Mining has a negative impact on the environment and poses a danger to the ecosystem in general and to humans in particular [2]. It is a significant problem in many countries around the world, including Vietnam.

The mining and processing of natural resources increases the rate at which heavy metals enter the environment, including aquatic ecosystems. Waste arsenopyrite ore stored in dumps is exposed to the atmosphere and slowly oxidises. In the process, arsenic converts to more water-soluble oxides, which through natural transformation leads to the release of sulphur. These sulphide minerals oxidise to form acid mine discharges and alter the properties and toxicity of the metals. Despite the risk of arsenic and heavy metal pollution from mine acid wastewaters and ore dumps, little attention has been paid to this problem.

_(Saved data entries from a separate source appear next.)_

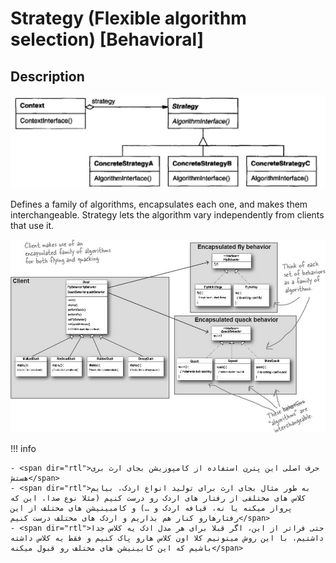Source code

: # Strategy (Flexible algorithm selection) [Behavioral]

## Description

![](strategy/image1.jpg)

Defines a family of algorithms, encapsulates each one, and makes them interchangeable. Strategy lets the algorithm vary independently from clients that use it.

![](strategy/image2.jpg)

!!! info

    - <span dir="rtl">حرف اصلی این پترن استفاده از کامپوزیشن بجای ارث بری هستش</span>
    - <span dir="rtl">به طور مثال بجای ارث برای تولید انواع اردک، بیایم کلاس های مختلفی از رفتار های اردک رو درست کنیم (مثلا نوع صدا، این که پرواز میکنه یا نه، قیافه اردک و …) و کامبینیشن های مختلف از این رفتارهارو کنار هم بذاریم و اردک های مختلف درست کنیم</span>
    - <span dir="rtl">حتی فراتر از این، اگر قبلا برای هر مدل ادک یه کلاس جدا داشتیم، با این روش میتونیم کلا اون کلاس هارو پاک کنیم و فقط یه کلاس داشته باشیم که این کابینیشن های مختلف رو قبول میکنه</span>
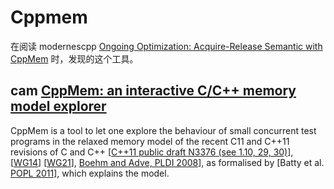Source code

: # Cppmem

在阅读 modernescpp [Ongoing Optimization: Acquire-Release Semantic with CppMem](https://www.modernescpp.com/index.php/ongoing-optimization-acquire-release-semantic-with-cppmem) 时，发现的这个工具。

## cam [CppMem: an interactive C/C++ memory model explorer](http://svr-pes20-cppmem.cl.cam.ac.uk/cppmem/help.html)

CppMem is a tool to let one explore the behaviour of small concurrent test programs in the relaxed memory model of the recent C11 and C++11 revisions of C and C++ [[C++11 public draft N3376 (see 1.10, 29, 30)](http://www.open-std.org/jtc1/sc22/wg21/docs/papers/2012/n3376.pdf)], [[WG14](http://www.open-std.org/JTC1/SC22/wg14/)] [[WG21](http://www.open-std.org/jtc1/sc22/wg21/)], [Boehm and Adve, PLDI 2008](http://www.hpl.hp.com/techreports/2008/HPL-2008-56.html)], as formalised by [Batty et al. [POPL 2011\]](http://www.cl.cam.ac.uk/~pes20/cpp/), which explains the model.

High levels of arsenic have been found in the area of ore mining, possibly due to the weathering of FeAsS arsenopyrite and its leaching in water, especially in an old tin mine in the Ron Phibun area of Thailand (5000 µg/L). In the USA, the mining district of Fairbanks County (Alaska) has an arsenic concentration of 104 µg/L, and arsenic concentrations in groundwater in Coeur d'Alene County (Idaho) are as high as 1400 µg/L [3].

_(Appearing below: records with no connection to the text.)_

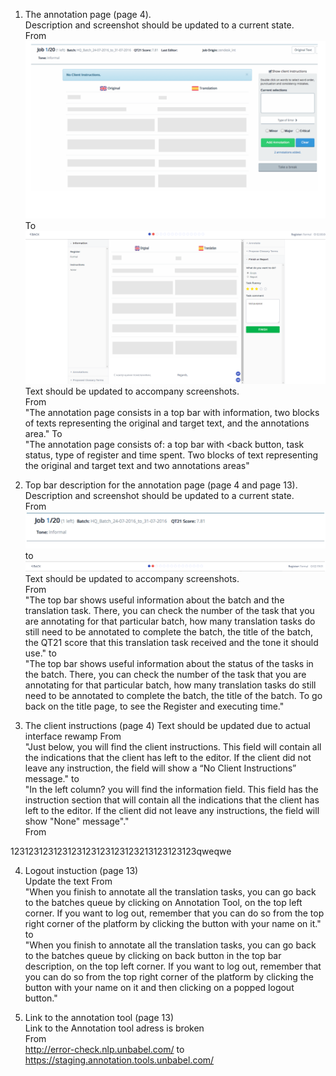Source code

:   
  1) The annotation page (page 4).  
  Description and screenshot should be updated to a current state.  
From  
![alt text](https://github.com/IliaFedorov/Unbabel-QA-challenge/blob/master/Exercise%201/used1.png) 
To  
![alt text](https://github.com/IliaFedorov/Unbabel-QA-challenge/blob/master/Exercise%201/current1.png)
Text should be updated to accompany screenshots.  
From  
"The annotation page consists in a top bar with information, two blocks of texts
representing the original and target text, and the annotations area." 
To  
"The annotation page consists of: a top bar with <back button, task status, type of register and time spent. Two blocks of text representing the original and target text and two annotations areas"  
  
  2) Top bar description for the annotation page (page 4 and page 13).  
  Description and screenshot should be updated to a current state.  
From  
![alt text](https://github.com/IliaFedorov/Unbabel-QA-challenge/blob/master/Exercise%201/used2.png) 
to  
![alt text](https://github.com/IliaFedorov/Unbabel-QA-challenge/blob/master/Exercise%201/current2.png)  
Text should be updated to accompany screenshots.  
From  
"The top bar shows useful information about the batch and the translation task. 
There, you can check the number of the task that you are annotating for that particular
batch, how many translation tasks do still need to be annotated to complete the batch, the
title of the batch, the QT21 score that this translation task received and the tone it should
use." 
to  
"The top bar shows useful information about the status of the tasks in the batch. There, you can check the number of the task that you are annotating for that particular batch, how many translation tasks do still need to be annotated to complete the batch, the
title of the batch. To go back on the title page, to see the Register and executing time."  
  
  3) The client instructions (page 4) 
Text should be updated due to actual interface rewamp 
From  
"Just below, you will find the client instructions. This field will contain all the indications that
the client has left to the editor. If the client did not leave any instruction, the field will show
a “No Client Instructions” message."
to  
"In the left column? you will find the information field. This field has the instruction section that will contain all the indications that the client has left to the editor. If the client did not leave any instructions, the field will show "None" message"."  
From  

123123123123123123123123123213123123123qweqwe 
  
  4) Logout instuction (page 13)  
Update the text 
From  
"When you finish to annotate all the translation tasks, you can go back to the batches
queue by clicking on Annotation Tool, on the top left corner.
If you want to log out, remember that you can do so from the top right corner of the
platform by clicking the button with your name on it."  
to  
"When you finish to annotate all the translation tasks, you can go back to the batches
queue by clicking on back button in the top bar description, on the top left corner.
If you want to log out, remember that you can do so from the top right corner of the
platform by clicking the button with your name on it and then clicking on a popped logout button."  
  
  5) Link to the annotation tool (page 13)  
Link to the Annotation tool adress is broken  
From  
http://error-check.nlp.unbabel.com/ 
to  
https://staging.annotation.tools.unbabel.com/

G. S. Kamm et al. [4] found in their study that arsenic in the form of methylated compounds is transformed to a lesser extent than inorganic arsenic (As³⁺ and As⁵⁺). Inorganic arsenic in soil can undergo various transformations including oxidation decrease, functional degradation and biotransformation. The flooded soil is dominated by arsenite with low redox potential, and at pH equal to 5–8, As⁺⁵ is mostly transformed as As³⁺, while in a reducing environment and at low pH, As(III) will dominate.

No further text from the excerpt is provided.